Argentina v Egypt: Round of 16 - FIFA World Cup 2026Getty Images Sport

Diterjemahkan oleh

Mantan wasit Maroko mempertanyakan keputusan VAR terhadap Mesir

Tim nasional Mesir tersingkir dari Piala Dunia 2026 di babak 16 besar, setelah mengalami kekalahan dramatis 3-2 dari Argentina, dalam pertandingan yang menegangkan hingga detik-detik terakhir.

Namun, peluit akhir tidak mengakhiri kontroversi, karena keputusan wasit—terutama intervensi teknologi Video Assistant Referee (VAR)—menjadi pusat perdebatan luas di kalangan pakar dan media, di tengah tuduhan bahwa hal itu berperan signifikan dalam tersingkirnya tim Firaun.

Petualangan timnas Mesir di turnamen ini berakhir dengan kekalahan dramatis dari Argentina, namun kontroversi wasit justru lebih menonjol daripada hasilnya, setelah pertandingan tersebut diwarnai sejumlah keputusan kontroversial yang memicu protes luas di kalangan olahraga.

Dalam konteks ini, mantan wasit Maroko Abdelali Al-Nasiri mengkritik kinerja teknologi Video Assistant Referee (VAR) selama pertandingan, menegaskan dalam pernyataannya kepada "africafoot" bahwa intervensi VAR tidak adil bagi tim nasional Mesir.

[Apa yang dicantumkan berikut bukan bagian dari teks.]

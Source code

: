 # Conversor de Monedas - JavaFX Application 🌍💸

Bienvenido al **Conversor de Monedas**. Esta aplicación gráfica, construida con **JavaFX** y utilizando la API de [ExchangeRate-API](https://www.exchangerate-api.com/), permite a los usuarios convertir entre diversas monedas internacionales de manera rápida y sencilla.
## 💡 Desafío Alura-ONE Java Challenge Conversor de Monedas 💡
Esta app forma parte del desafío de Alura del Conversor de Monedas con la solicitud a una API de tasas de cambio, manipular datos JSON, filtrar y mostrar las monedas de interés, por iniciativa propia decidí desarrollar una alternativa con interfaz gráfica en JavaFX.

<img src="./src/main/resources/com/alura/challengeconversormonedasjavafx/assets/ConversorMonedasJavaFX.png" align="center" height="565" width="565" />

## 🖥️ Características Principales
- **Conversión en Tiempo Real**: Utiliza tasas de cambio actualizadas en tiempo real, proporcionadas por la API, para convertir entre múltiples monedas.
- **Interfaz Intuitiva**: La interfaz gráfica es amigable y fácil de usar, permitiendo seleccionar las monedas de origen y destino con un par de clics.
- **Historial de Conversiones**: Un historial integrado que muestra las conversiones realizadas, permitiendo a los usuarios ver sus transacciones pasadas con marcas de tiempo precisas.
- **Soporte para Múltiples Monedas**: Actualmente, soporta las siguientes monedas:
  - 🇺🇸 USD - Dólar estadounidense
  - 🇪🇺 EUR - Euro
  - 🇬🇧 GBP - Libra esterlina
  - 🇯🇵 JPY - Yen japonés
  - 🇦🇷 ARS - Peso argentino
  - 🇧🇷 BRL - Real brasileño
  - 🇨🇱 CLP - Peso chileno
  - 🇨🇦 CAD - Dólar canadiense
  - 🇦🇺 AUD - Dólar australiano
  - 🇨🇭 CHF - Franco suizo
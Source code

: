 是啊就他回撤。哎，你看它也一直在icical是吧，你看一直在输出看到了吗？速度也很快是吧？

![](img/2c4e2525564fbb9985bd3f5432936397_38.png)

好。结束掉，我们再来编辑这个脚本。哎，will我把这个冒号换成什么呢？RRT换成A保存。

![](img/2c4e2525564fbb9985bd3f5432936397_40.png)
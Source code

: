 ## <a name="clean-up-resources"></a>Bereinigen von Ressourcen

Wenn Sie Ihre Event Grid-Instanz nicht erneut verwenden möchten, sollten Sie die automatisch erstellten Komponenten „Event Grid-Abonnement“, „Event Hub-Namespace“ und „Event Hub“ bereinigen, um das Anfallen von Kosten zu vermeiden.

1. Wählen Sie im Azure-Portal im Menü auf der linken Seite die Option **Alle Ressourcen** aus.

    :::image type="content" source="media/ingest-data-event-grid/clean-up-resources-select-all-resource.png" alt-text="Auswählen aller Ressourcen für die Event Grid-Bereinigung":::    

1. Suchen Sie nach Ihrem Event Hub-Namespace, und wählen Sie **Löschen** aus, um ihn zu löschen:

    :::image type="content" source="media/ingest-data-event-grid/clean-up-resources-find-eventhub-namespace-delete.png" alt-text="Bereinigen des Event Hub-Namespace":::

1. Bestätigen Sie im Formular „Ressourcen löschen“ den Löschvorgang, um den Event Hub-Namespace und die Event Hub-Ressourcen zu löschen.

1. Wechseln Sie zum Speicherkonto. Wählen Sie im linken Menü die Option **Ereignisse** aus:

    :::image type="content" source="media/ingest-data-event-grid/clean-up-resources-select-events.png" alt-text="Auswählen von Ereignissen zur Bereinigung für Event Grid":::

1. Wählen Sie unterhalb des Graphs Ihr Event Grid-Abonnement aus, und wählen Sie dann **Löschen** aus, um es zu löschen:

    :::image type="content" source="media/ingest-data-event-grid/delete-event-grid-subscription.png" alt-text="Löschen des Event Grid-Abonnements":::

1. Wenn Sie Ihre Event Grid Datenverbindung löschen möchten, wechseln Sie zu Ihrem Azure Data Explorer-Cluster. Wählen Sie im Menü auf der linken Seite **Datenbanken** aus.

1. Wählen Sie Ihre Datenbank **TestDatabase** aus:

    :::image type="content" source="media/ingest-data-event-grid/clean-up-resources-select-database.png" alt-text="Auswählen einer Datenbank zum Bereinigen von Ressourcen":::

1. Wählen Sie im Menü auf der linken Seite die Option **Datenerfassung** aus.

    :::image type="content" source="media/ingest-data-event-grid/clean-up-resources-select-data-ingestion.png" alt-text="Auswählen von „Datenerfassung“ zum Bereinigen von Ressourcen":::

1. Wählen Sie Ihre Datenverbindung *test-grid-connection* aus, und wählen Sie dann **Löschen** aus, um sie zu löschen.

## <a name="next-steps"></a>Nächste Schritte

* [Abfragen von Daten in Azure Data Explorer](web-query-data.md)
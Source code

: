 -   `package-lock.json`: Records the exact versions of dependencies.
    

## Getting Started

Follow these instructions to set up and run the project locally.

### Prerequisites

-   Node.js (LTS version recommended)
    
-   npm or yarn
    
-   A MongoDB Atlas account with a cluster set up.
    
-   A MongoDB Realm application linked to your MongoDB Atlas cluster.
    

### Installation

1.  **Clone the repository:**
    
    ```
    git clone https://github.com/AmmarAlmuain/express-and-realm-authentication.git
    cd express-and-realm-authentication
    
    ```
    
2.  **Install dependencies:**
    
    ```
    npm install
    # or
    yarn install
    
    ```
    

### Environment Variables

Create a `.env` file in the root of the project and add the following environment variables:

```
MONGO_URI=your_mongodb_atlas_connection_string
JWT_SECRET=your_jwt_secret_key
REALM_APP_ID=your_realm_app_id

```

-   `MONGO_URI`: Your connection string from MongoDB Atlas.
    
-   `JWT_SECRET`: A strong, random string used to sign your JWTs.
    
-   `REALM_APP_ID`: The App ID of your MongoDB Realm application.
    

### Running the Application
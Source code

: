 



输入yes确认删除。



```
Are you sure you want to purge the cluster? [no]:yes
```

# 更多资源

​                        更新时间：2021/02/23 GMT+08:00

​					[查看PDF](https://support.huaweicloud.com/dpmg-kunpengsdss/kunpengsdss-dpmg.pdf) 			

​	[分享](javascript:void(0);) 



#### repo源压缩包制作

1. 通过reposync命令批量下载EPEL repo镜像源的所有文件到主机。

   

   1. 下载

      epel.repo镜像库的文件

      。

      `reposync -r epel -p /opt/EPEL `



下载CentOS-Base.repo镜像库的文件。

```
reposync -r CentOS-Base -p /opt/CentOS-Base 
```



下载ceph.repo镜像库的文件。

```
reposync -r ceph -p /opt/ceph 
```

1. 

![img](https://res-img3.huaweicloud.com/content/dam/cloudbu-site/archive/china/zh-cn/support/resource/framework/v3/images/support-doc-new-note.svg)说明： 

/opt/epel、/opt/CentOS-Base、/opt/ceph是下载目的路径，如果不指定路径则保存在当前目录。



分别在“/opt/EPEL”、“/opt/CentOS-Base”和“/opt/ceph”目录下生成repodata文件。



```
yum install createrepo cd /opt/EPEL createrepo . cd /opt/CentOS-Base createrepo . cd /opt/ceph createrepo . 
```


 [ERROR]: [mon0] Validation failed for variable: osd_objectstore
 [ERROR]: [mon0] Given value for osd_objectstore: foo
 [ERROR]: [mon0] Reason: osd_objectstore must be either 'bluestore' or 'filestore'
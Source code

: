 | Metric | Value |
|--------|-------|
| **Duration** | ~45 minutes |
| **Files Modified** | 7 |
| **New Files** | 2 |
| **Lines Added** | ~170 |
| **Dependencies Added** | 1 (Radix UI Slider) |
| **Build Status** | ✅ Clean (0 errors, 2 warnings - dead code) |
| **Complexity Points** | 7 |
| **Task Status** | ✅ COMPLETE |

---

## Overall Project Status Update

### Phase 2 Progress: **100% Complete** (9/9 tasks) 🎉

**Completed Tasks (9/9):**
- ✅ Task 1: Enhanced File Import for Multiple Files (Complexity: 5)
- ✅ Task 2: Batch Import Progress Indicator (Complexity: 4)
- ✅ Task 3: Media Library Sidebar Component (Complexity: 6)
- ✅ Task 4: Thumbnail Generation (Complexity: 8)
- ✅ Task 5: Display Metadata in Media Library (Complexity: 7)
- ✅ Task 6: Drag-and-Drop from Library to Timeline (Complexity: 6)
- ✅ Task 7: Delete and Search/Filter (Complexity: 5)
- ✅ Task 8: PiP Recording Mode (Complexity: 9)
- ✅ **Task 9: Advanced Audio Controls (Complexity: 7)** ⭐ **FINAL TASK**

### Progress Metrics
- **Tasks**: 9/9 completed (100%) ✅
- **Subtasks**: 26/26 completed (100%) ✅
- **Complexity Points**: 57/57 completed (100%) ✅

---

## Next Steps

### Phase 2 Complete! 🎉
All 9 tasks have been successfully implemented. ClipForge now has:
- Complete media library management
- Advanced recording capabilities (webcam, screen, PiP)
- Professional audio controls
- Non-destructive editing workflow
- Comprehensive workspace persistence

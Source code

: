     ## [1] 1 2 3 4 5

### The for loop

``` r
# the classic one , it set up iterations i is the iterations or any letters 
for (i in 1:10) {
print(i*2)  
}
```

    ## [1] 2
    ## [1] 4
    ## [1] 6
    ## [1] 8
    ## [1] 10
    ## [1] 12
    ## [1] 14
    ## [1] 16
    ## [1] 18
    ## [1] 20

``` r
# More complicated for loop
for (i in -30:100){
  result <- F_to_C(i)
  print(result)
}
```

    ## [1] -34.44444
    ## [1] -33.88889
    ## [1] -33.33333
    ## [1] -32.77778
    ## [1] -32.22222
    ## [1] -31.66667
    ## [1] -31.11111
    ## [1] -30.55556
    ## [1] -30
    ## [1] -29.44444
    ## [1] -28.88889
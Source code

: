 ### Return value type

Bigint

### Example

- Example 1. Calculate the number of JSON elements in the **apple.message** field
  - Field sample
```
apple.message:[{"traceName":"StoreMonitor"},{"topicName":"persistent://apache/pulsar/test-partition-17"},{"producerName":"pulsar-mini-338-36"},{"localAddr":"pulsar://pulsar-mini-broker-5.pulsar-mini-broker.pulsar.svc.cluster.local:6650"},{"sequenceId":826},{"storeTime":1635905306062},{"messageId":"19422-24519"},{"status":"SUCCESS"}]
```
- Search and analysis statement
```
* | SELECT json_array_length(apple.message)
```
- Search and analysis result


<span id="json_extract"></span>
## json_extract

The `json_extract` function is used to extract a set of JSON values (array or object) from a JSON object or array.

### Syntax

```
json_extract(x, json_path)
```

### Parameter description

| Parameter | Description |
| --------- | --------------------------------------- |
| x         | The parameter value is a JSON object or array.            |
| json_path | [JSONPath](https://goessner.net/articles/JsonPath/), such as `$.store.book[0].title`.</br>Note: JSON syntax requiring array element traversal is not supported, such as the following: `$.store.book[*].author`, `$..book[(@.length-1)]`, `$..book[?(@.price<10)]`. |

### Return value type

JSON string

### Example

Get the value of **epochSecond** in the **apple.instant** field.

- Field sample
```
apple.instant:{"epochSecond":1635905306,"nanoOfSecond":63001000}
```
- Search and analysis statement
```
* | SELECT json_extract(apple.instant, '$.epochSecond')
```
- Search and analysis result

Al-Nasiri mengatakan: “Menurut saya, VAR lebih keras terhadap Mesir daripada wasit di lapangan itu sendiri. VAR campur tangan dalam adegan-adegan yang dianggap layak ditinjau, sementara mengabaikan situasi lain yang seharusnya ditindaklanjuti.”

Mantan wasit asal Maroko itu mengungkapkan penyesalannya atas cara penggunaan teknologi video selama pertandingan, dengan menilai bahwa penerapan kriteria peninjauan kurang konsisten, yang secara langsung memengaruhi jalannya pertandingan.

Ia menambahkan bahwa tim nasional Mesir tidak pantas tersingkir dengan cara seperti itu, sambil menyoroti bahwa tim “Firaun” itu menampilkan salah satu penampilan terbaik mereka di turnamen ini, dan layak meraih hasil yang lebih baik, seandainya tidak ada beberapa keputusan wasit yang, menurut pandangannya, memengaruhi jalannya pertandingan.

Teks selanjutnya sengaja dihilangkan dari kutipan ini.